Have tabletop exercises.
I distinctly remember knowing that we were ready when I woke up one morning and realized I had been dreaming about the cutover process. Our practice sessions were two-hour affairs with between six and twenty people in a conference room. Some of these covered the full procedure end to end. Some of them focused on critical windows like T-20 through T+60. Some of them involved different groups. But we kept doing them until I felt like any more and we risked a mutiny.
When game day rolled around, we ended up having a small network configuration problem during our critical T+2 minute window, and the drilling paid off. Everyone remained calm, worked the problem, and we were able to adapt the procedure on the fly with a minimum of delay.
Get ready to cringe here—during all of our meetings and the two-hour tabletop sessions we had a strict no cellphones, no laptops rule. It was painful. It was a psychological experiment. A number of people discovered that they possessed an involuntary reflex to check their phone that they were literally unable to suppress without physical barriers. It was cruel, and it was unusual. But there was a point, and the point was that we wanted everyone to know what everyone else was doing. We all have a very human tendency to tune out information that is not directly relevant to us, but in this case we got enormous value from having everyone engaged. People brought up extremely good questions on parts of the process that had nothing to do with themselves that absolutely saved our bacon. And when our plans had to change on game day it was fine, because everyone knew the plan like the back of their hand.
Ultimately, our goal was 25 minutes of down time and we ended up taking just over an hour. That might sound discouraging, but it was entirely expected. We picked the lowest traffic part of our day, and we expected to run into unknowns.
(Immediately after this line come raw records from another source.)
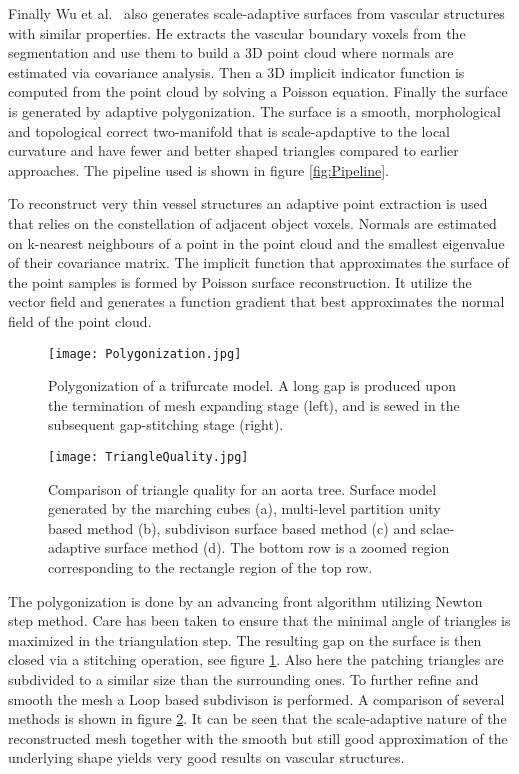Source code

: Finally Wu et al.~\cite{wu2010scale} also generates scale-adaptive surfaces from vascular structures with similar properties. He extracts the vascular boundary voxels from the segmentation and use them to build a 3D point cloud where normals are estimated via covariance analysis. Then a 3D implicit indicator function is computed from the point cloud by solving a Poisson equation. Finally the surface is generated by adaptive polygonization.
The surface is a smooth, morphological and topological correct two-manifold that is scale-apdaptive to the local curvature and have fewer and better shaped triangles compared to earlier approaches. The pipeline used is shown in figure \ref{fig:Pipeline}. 

To reconstruct very thin vessel structures an adaptive point extraction is used that relies on the constellation of adjacent object voxels. Normals are estimated on k-nearest neighbours of a point in the point cloud and the smallest eigenvalue of their covariance matrix. The implicit function that approximates the surface of the point samples is formed by Poisson surface reconstruction. It utilize the vector field and generates a function gradient that best approximates the normal field of the point cloud.

\begin{figure}[h]
	\centering
	\texttt{[image: Polygonization.jpg]} \\
	\caption{Polygonization of a trifurcate model. A long gap is produced upon the termination of mesh
		expanding stage (left), and is sewed in the subsequent gap-stitching stage (right).}
	\cite{wu2010scale}
	\label{fig:Polygonization}
\end{figure} 

\begin{figure}[h]
	\centering
	\texttt{[image: TriangleQuality.jpg]} \\
	\caption{ Comparison of triangle quality for an aorta tree. Surface model generated by the marching cubes (a),
		multi-level partition unity based method (b), subdivison surface based method (c) and sclae-adaptive surface method (d). The bottom row is a zoomed region corresponding to the rectangle region of the top row.}
	\cite{wu2010scale}
	\label{fig:TriangleQuality}
\end{figure} 

The polygonization is done by an advancing front algorithm utilizing Newton step method. Care has been taken to ensure that the minimal angle of triangles is maximized in the triangulation step. The resulting gap on the surface is then closed via a stitching operation, see figure \ref{fig:Polygonization}. Also here the patching triangles are subdivided to a similar size than the surrounding ones. To further refine and smooth the mesh a Loop based subdivison is performed.
A comparison of several methods is shown in figure \ref{fig:TriangleQuality}. It can be seen that the scale-adaptive nature of the reconstructed mesh together with the smooth but still good approximation of the underlying shape yields very good results on vascular structures.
Three hours was roughly our hard-abort window since traffic would begin climbing then, and we came in well under that number.
Outside of that small network config delay, we had literally zero significant issues. It was unnerving. It took me three days to believe that some queue was not backing up and waiting to explode. I checked multiple times to make sure that we really had flipped traffic to the new data center and were not somehow still serving through the old one. We had planned for a week or two of fallout, and we suddenly had to find something else to do. It was as close to 100% successful as any of us are likely to ever experience in a project of this size and complexity.
On a personal note, this was my last major project with Zoosk. I have been a part of the team here for seven years and two months to the day, and I have had the opportunity to participate in a lot of challenges over that time. I have played some part in launching most of our major products and features. There are some big standouts, but as far as teamwork and execution go, this project stands above anything else we have done. I really cannot say enough about the team we have here and what they are able to do. I want to thank them for their trust in me over the years, and all of the hard work they put in to make this move a success, allowing me to leave on a high note. It has been amazing to be a part of such an awesome team guys, thanks.